Some voices coming out of Queen’s Park, the secular media and elsewhere have even gone so far as to suggest that we should not really take into account this historical reality. If we compromise this, why should any part of the founding Constitution or repatriation of the Constitution in 1982 with the inclusion of the Charter of Rights, feel safe and secure in the near future. Our founding fathers in 1867 had the courage, wisdom and vision to build a great new nation. And of course divine providence played a major role in Canada’s founding in 1867.

Frank Ruffolo
Toronto, Ont.


 

More history


I notice in a recent issue of The Globe and Mail that Professor Clifford Orwin of the political science faculty of the University of Toronto refers to the funding of Catholic education in Ontario as “an albatross.”

Orwin seems to forget or does not know that Catholics in the former British Empire, including Canada, had no civil, political or religious rights since the infamous penal laws prevailed.

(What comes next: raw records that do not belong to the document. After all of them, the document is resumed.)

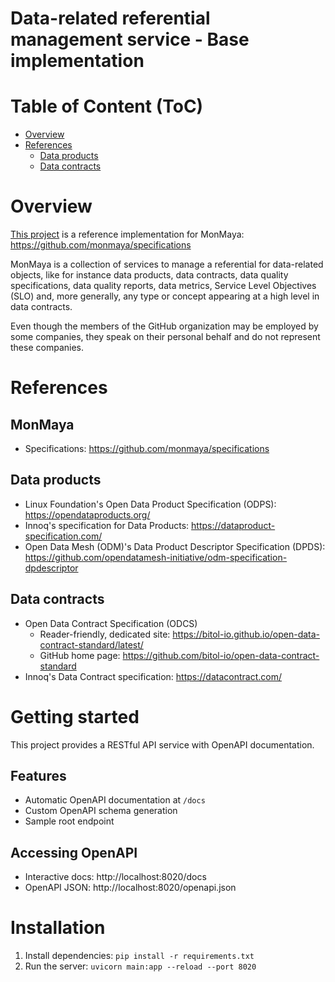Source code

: Data-related referential management service - Base implementation
=================================================================

# Table of Content (ToC)
* [Overview](#overview)
* [References](#references)
  * [Data products](#data-products)
  * [Data contracts](#data-contracts)

# Overview
[This project](https://github.com/monmaya/base-impl) is a reference implementation
for MonMaya: https://github.com/monmaya/specifications

MonMaya is a collection of services to manage a referential for data-related
objects, like for instance data products, data contracts, data quality specifications,
data quality reports, data metrics, Service Level Objectives (SLO) and, more generally,
any type or concept appearing at a high level in data contracts.

Even though the members of the GitHub organization may be employed by some companies,
they speak on their personal behalf and do not represent these companies.

# References

## MonMaya
* Specifications: https://github.com/monmaya/specifications

## Data products
* Linux Foundation's Open Data Product Specification (ODPS): https://opendataproducts.org/
* Innoq's specification for Data Products: https://dataproduct-specification.com/
* Open Data Mesh (ODM)'s Data Product Descriptor Specification (DPDS): https://github.com/opendatamesh-initiative/odm-specification-dpdescriptor

## Data contracts
* Open Data Contract Specification (ODCS)
  * Reader-friendly, dedicated site: https://bitol-io.github.io/open-data-contract-standard/latest/
  * GitHub home page: https://github.com/bitol-io/open-data-contract-standard
* Innoq's Data Contract specification: https://datacontract.com/

# Getting started
This project provides a RESTful API service with OpenAPI documentation.

## Features
- Automatic OpenAPI documentation at `/docs`
- Custom OpenAPI schema generation
- Sample root endpoint

## Accessing OpenAPI
- Interactive docs: http://localhost:8020/docs
- OpenAPI JSON: http://localhost:8020/openapi.json

# Installation
1. Install dependencies: `pip install -r requirements.txt`
2. Run the server: `uvicorn main:app --reload --port 8020`
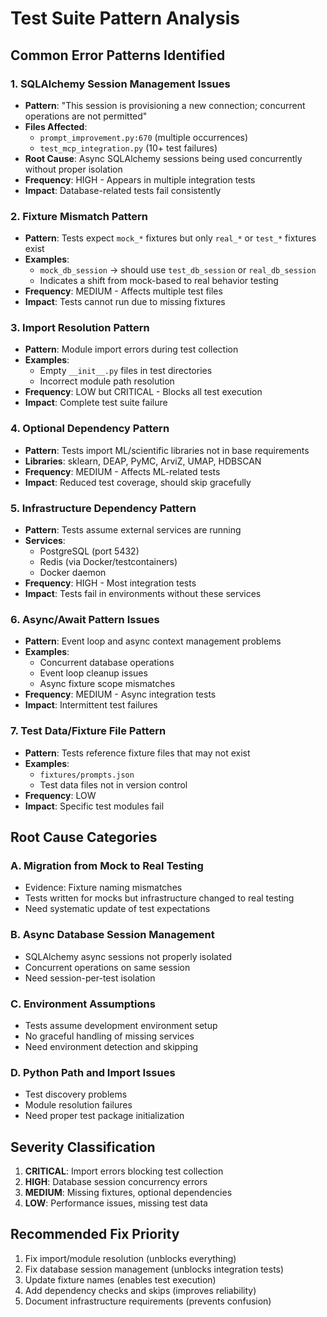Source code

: # Test Suite Pattern Analysis

## Common Error Patterns Identified

### 1. **SQLAlchemy Session Management Issues**
- **Pattern**: "This session is provisioning a new connection; concurrent operations are not permitted"
- **Files Affected**: 
  - `prompt_improvement.py:670` (multiple occurrences)
  - `test_mcp_integration.py` (10+ test failures)
- **Root Cause**: Async SQLAlchemy sessions being used concurrently without proper isolation
- **Frequency**: HIGH - Appears in multiple integration tests
- **Impact**: Database-related tests fail consistently

### 2. **Fixture Mismatch Pattern**
- **Pattern**: Tests expect `mock_*` fixtures but only `real_*` or `test_*` fixtures exist
- **Examples**:
  - `mock_db_session` → should use `test_db_session` or `real_db_session`
  - Indicates a shift from mock-based to real behavior testing
- **Frequency**: MEDIUM - Affects multiple test files
- **Impact**: Tests cannot run due to missing fixtures

### 3. **Import Resolution Pattern**
- **Pattern**: Module import errors during test collection
- **Examples**:
  - Empty `__init__.py` files in test directories
  - Incorrect module path resolution
- **Frequency**: LOW but CRITICAL - Blocks all test execution
- **Impact**: Complete test suite failure

### 4. **Optional Dependency Pattern**
- **Pattern**: Tests import ML/scientific libraries not in base requirements
- **Libraries**: sklearn, DEAP, PyMC, ArviZ, UMAP, HDBSCAN
- **Frequency**: MEDIUM - Affects ML-related tests
- **Impact**: Reduced test coverage, should skip gracefully

### 5. **Infrastructure Dependency Pattern**
- **Pattern**: Tests assume external services are running
- **Services**:
  - PostgreSQL (port 5432)
  - Redis (via Docker/testcontainers)
  - Docker daemon
- **Frequency**: HIGH - Most integration tests
- **Impact**: Tests fail in environments without these services

### 6. **Async/Await Pattern Issues**
- **Pattern**: Event loop and async context management problems
- **Examples**:
  - Concurrent database operations
  - Event loop cleanup issues
  - Async fixture scope mismatches
- **Frequency**: MEDIUM - Async integration tests
- **Impact**: Intermittent test failures

### 7. **Test Data/Fixture File Pattern**
- **Pattern**: Tests reference fixture files that may not exist
- **Examples**:
  - `fixtures/prompts.json`
  - Test data files not in version control
- **Frequency**: LOW
- **Impact**: Specific test modules fail

## Root Cause Categories

### A. **Migration from Mock to Real Testing**
- Evidence: Fixture naming mismatches
- Tests written for mocks but infrastructure changed to real testing
- Need systematic update of test expectations

### B. **Async Database Session Management**
- SQLAlchemy async sessions not properly isolated
- Concurrent operations on same session
- Need session-per-test isolation

### C. **Environment Assumptions**
- Tests assume development environment setup
- No graceful handling of missing services
- Need environment detection and skipping

### D. **Python Path and Import Issues**
- Test discovery problems
- Module resolution failures
- Need proper test package initialization

## Severity Classification

1. **CRITICAL**: Import errors blocking test collection
2. **HIGH**: Database session concurrency errors
3. **MEDIUM**: Missing fixtures, optional dependencies
4. **LOW**: Performance issues, missing test data

## Recommended Fix Priority

1. Fix import/module resolution (unblocks everything)
2. Fix database session management (unblocks integration tests)
3. Update fixture names (enables test execution)
4. Add dependency checks and skips (improves reliability)
5. Document infrastructure requirements (prevents confusion)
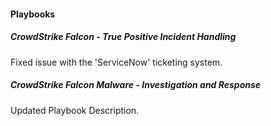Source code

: 
#### Playbooks
##### CrowdStrike Falcon - True Positive Incident Handling
Fixed issue with the 'ServiceNow' ticketing system.
##### CrowdStrike Falcon Malware - Investigation and Response
Updated Playbook Description.
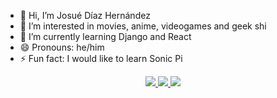 - 👋 Hi, I’m Josué Díaz Hernández
- 👀 I’m interested in movies, anime, videogames and geek shi
- 🌱 I’m currently learning Django and React
- 😄 Pronouns: he/him
- ⚡ Fun fact: I would like to learn Sonic Pi

<p align="center">
  <a href="https://skillicons.dev">
    <img src="https://skillicons.dev/icons?i=py, flask, mongodb, mysql, arduino" />
    <img src="https://skillicons.dev/icons?i=html, css, bootstrap, vscode, heroku" />
    <img src="https://skillicons.dev/icons?i=windows, powershell, git, github" />
  </a>
</p>
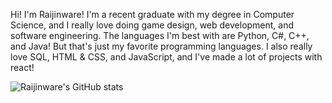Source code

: Hi! I'm Raijinware! I'm a recent graduate with my degree in Computer Science, and I really love doing game design, web development, and software engineering. The languages I'm best with are Python, C#, C++, and Java! But that's just my favorite programming languages. I also really love SQL, HTML & CSS, and JavaScript, and I've made a lot of projects with react! 

![Raijinware's GitHub stats](https://github-readme-stats.vercel.app/api?username=raijinware&hide=contribs,prs)

<!---

- 👋 Hi, I’m @raijinware
- 👀 I’m interested in anything computing
- 🌱 I’m currently learning cybersecurity and web development
- 💞️ I’m looking to collaborate on anything that needs more security
- 📫 You can reach me on here, just send a message
- 😄 Pronouns: He/Him
- ⚡ Fun fact: I love sci-fi and horror movies!

--->


<!---
raijinware/raijinware is a ✨ special ✨ repository because its `README.md` (this file) appears on your GitHub profile.
You can click the Preview link to take a look at your changes.
--->
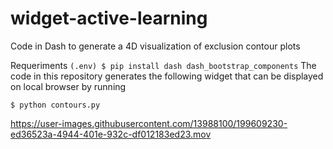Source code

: # widget-active-learning
Code in Dash to generate a 4D visualization of exclusion contour plots

Requeriments `(.env) $ pip install dash dash_bootstrap_components`
The code in this repository generates the following widget that can be displayed on local browser by running 

`$ python contours.py`



https://user-images.githubusercontent.com/13988100/199609230-ed36523a-4944-401e-932c-df012183ed23.mov

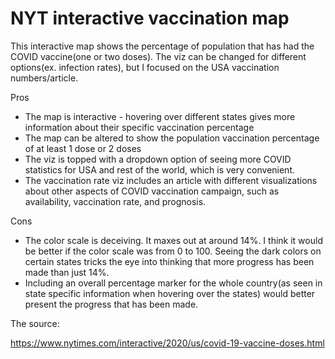 # NYT interactive vaccination map

This interactive map shows the percentage of population that has had the
COVID vaccine(one or two doses).
The viz can be changed for different options(ex. infection rates), but I focused on the USA vaccination numbers/article.


Pros
  - The map is interactive - hovering over different states gives more information about their specific vaccination percentage
  - The map can be altered to show the population vaccination percentage of at least 1 dose or 2 doses
  - The viz is topped with a dropdown option of seeing more COVID statistics for USA and rest of the world, which is very convenient.
  - The vaccination rate viz includes an article with different visualizations about other aspects of COVID vaccination campaign, such as availability,
  vaccination rate, and prognosis. 

Cons
  - The color scale is deceiving. It maxes out at around 14%. I think it would be better if the color scale was from 0 to 100. Seeing the dark colors on
  certain states tricks the eye into thinking that more progress has been made than just 14%.
  - Including an overall percentage marker for the whole country(as seen in state specific information when hovering over the states) would better present the progress that has been made.

The source:

https://www.nytimes.com/interactive/2020/us/covid-19-vaccine-doses.html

It was only in 1829 that the prime minister, the Duke of Wellington, enacted the Catholic Emancipation Act. The earlier Quebec Act applied to only French-speaking Catholics and was, some say, a cynical ploy to enlist support against American expansion.

In Ireland, for instance, Catholics still had to support the Anglican Church until the year 1859. In Halifax the Catholic cathedral was only permitted to be built at night. Earlier, the attorney general of that province, Richard Uniacke, sought an injunction to even prevent its construction.

The former premier of Ontario, Bill Davis, recognized that as Catholic students began to make up about 50 per cent of the total student body of Ontario schools, limited funding of Catholic schools shortchanged most of the future population of Ontario. Orwin, using a non sequitur, seems to imply that some Catholics do not follow all the tenets of their faith. That, of course, is true of any religious group.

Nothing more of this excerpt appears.